Grande Encyclopédie Larousse 1971-1976Éd. 1971-1976
B

ballet (suite)

Les parties

adage, première partie d’un grand pas de deux. (Le danseur assume le rôle de porteur et soutient la danseuse, qui exécute une suite de pas valorisant ses qualités techniques et expressives.)

coda, dernière partie d’un pas de deux classique.

entrée, intervention d’un ou de plusieurs danseurs dans une action chorégraphique. Au xvie s., partie indépendante du ballet de cour, qui en comptait jusqu’à dix et même plus.

final, dernière partie d’un ballet, qui réunit tous les danseurs sur la scène.

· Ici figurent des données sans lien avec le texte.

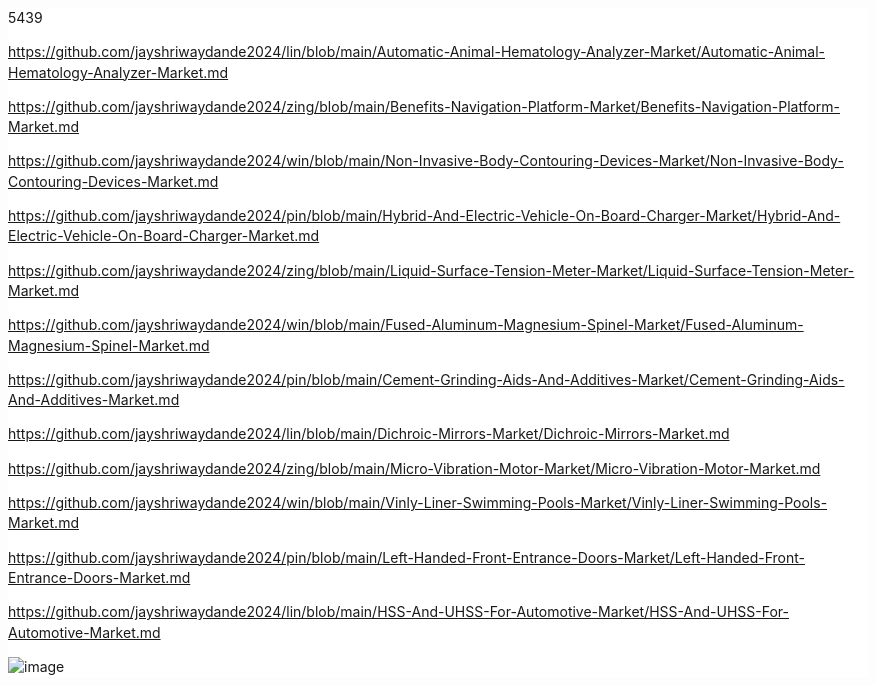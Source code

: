 5439</p><p><a href="https://github.com/jayshriwaydande2024/lin/blob/main/Automatic-Animal-Hematology-Analyzer-Market/Automatic-Animal-Hematology-Analyzer-Market.md">https://github.com/jayshriwaydande2024/lin/blob/main/Automatic-Animal-Hematology-Analyzer-Market/Automatic-Animal-Hematology-Analyzer-Market.md</a></p><p><a href="https://github.com/jayshriwaydande2024/zing/blob/main/Benefits-Navigation-Platform-Market/Benefits-Navigation-Platform-Market.md">https://github.com/jayshriwaydande2024/zing/blob/main/Benefits-Navigation-Platform-Market/Benefits-Navigation-Platform-Market.md</a></p><p><a href="https://github.com/jayshriwaydande2024/win/blob/main/Non-Invasive-Body-Contouring-Devices-Market/Non-Invasive-Body-Contouring-Devices-Market.md">https://github.com/jayshriwaydande2024/win/blob/main/Non-Invasive-Body-Contouring-Devices-Market/Non-Invasive-Body-Contouring-Devices-Market.md</a></p><p><a href="https://github.com/jayshriwaydande2024/pin/blob/main/Hybrid-And-Electric-Vehicle-On-Board-Charger-Market/Hybrid-And-Electric-Vehicle-On-Board-Charger-Market.md">https://github.com/jayshriwaydande2024/pin/blob/main/Hybrid-And-Electric-Vehicle-On-Board-Charger-Market/Hybrid-And-Electric-Vehicle-On-Board-Charger-Market.md</a></p><p><a href="https://github.com/jayshriwaydande2024/zing/blob/main/Liquid-Surface-Tension-Meter-Market/Liquid-Surface-Tension-Meter-Market.md">https://github.com/jayshriwaydande2024/zing/blob/main/Liquid-Surface-Tension-Meter-Market/Liquid-Surface-Tension-Meter-Market.md</a></p><p><a href="https://github.com/jayshriwaydande2024/win/blob/main/Fused-Aluminum-Magnesium-Spinel-Market/Fused-Aluminum-Magnesium-Spinel-Market.md">https://github.com/jayshriwaydande2024/win/blob/main/Fused-Aluminum-Magnesium-Spinel-Market/Fused-Aluminum-Magnesium-Spinel-Market.md</a></p><p><a href="https://github.com/jayshriwaydande2024/pin/blob/main/Cement-Grinding-Aids-And-Additives-Market/Cement-Grinding-Aids-And-Additives-Market.md">https://github.com/jayshriwaydande2024/pin/blob/main/Cement-Grinding-Aids-And-Additives-Market/Cement-Grinding-Aids-And-Additives-Market.md</a></p><p><a href="https://github.com/jayshriwaydande2024/lin/blob/main/Dichroic-Mirrors-Market/Dichroic-Mirrors-Market.md">https://github.com/jayshriwaydande2024/lin/blob/main/Dichroic-Mirrors-Market/Dichroic-Mirrors-Market.md</a></p><p><a href="https://github.com/jayshriwaydande2024/zing/blob/main/Micro-Vibration-Motor-Market/Micro-Vibration-Motor-Market.md">https://github.com/jayshriwaydande2024/zing/blob/main/Micro-Vibration-Motor-Market/Micro-Vibration-Motor-Market.md</a></p><p><a href="https://github.com/jayshriwaydande2024/win/blob/main/Vinly-Liner-Swimming-Pools-Market/Vinly-Liner-Swimming-Pools-Market.md">https://github.com/jayshriwaydande2024/win/blob/main/Vinly-Liner-Swimming-Pools-Market/Vinly-Liner-Swimming-Pools-Market.md</a></p><p><a href="https://github.com/jayshriwaydande2024/pin/blob/main/Left-Handed-Front-Entrance-Doors-Market/Left-Handed-Front-Entrance-Doors-Market.md">https://github.com/jayshriwaydande2024/pin/blob/main/Left-Handed-Front-Entrance-Doors-Market/Left-Handed-Front-Entrance-Doors-Market.md</a></p><p><a href="https://github.com/jayshriwaydande2024/lin/blob/main/HSS-And-UHSS-For-Automotive-Market/HSS-And-UHSS-For-Automotive-Market.md">https://github.com/jayshriwaydande2024/lin/blob/main/HSS-And-UHSS-For-Automotive-Market/HSS-And-UHSS-For-Automotive-Market.md</a></p>
![image](https://github.com/user-attachments/assets/cf8bed2b-0c6b-451d-b746-7a61aeb30da8)
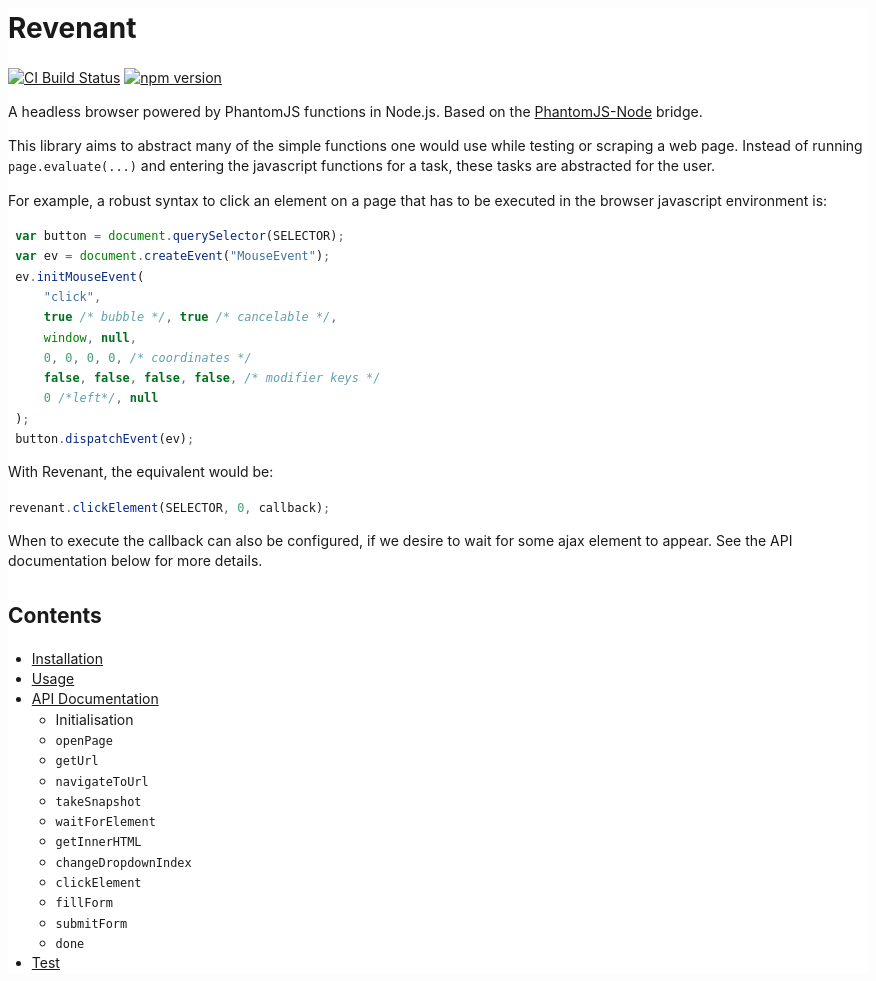# Revenant

[![CI Build Status](https://travis-ci.org/jiahaog/Revenant.svg)](https://travis-ci.org/jiahaog/Revenant)
[![npm version](https://badge.fury.io/js/revenant.svg)](https://badge.fury.io/js/revenant)

A headless browser powered by PhantomJS functions in Node.js. Based on the [PhantomJS-Node](https://github.com/sgentle/phantomjs-node) bridge. 

This library aims to abstract many of the simple functions one would use while testing or scraping a web page. Instead of running `page.evaluate(...)` and entering the javascript functions for a task, these tasks are abstracted for the user. 

For example, a robust syntax to click an element on a page that has to be executed in the browser javascript environment is: 

```javascript
 var button = document.querySelector(SELECTOR);
 var ev = document.createEvent("MouseEvent");
 ev.initMouseEvent(
     "click",
     true /* bubble */, true /* cancelable */,
     window, null,
     0, 0, 0, 0, /* coordinates */
     false, false, false, false, /* modifier keys */
     0 /*left*/, null
 );
 button.dispatchEvent(ev);
```

With Revenant, the equivalent would be:  

```javascript
revenant.clickElement(SELECTOR, 0, callback);
```
When to execute the callback can also be configured, if we desire to wait for some ajax element to appear. See the API documentation below for more details.

## Contents

- [Installation](#installation)
- [Usage](#usage)
- [API Documentation](#api)
	- Initialisation
	- `openPage`
	- `getUrl`
	- `navigateToUrl`
	- `takeSnapshot`
	- `waitForElement`
	- `getInnerHTML`
	- `changeDropdownIndex`
	- `clickElement`
	- `fillForm`
	- `submitForm`
	- `done`
- [Test](#test)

grand pas de deux, pas traditionnel du ballet classique exécuté en général par le danseur et la danseuse étoiles, comprenant quatre parties : adage, variations du danseur et de la danseuse, coda.

livret ou argument, sujet d’un ballet.

pas, fragment d’un ballet interprété par un ou plusieurs danseurs (pas de trois, pas de quatre).

pas d’action, scène d’un ballet destinée à faire progresser l’action.

variation, enchaînement chorégraphique constituant les deuxième et troisième parties d’un grand pas de deux, destiné à mettre en valeur l’exécutant et n’ayant pas de rapport direct avec l’œuvre.

La troupe

compagnie de ballet, ou ballet, troupe fixe ou itinérante donnant des spectacles chorégraphiques.

corps de ballet, ensemble des danseurs d’un théâtre qui ne sont ni solistes ni étoiles. À l’Opéra de Paris, ensemble de tous les danseurs.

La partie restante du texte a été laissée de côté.